> EXERCISE DETAILS: Across all the records, filter for lines with the word "onto" and copy them.

> Entries taken from a collection:
=== Begin Enclosure ===

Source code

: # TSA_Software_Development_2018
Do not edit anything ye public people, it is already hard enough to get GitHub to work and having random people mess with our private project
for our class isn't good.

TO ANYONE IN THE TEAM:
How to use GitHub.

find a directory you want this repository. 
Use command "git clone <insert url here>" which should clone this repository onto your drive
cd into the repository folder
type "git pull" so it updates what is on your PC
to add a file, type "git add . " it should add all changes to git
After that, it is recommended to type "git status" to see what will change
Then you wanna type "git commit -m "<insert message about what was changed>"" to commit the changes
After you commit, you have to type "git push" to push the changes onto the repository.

=== End Enclosure ===

> WRITTEN SOLUTION:
Use command "git clone <insert url here>" which should clone this repository onto your drive
After you commit, you have to type "git push" to push the changes onto the repository.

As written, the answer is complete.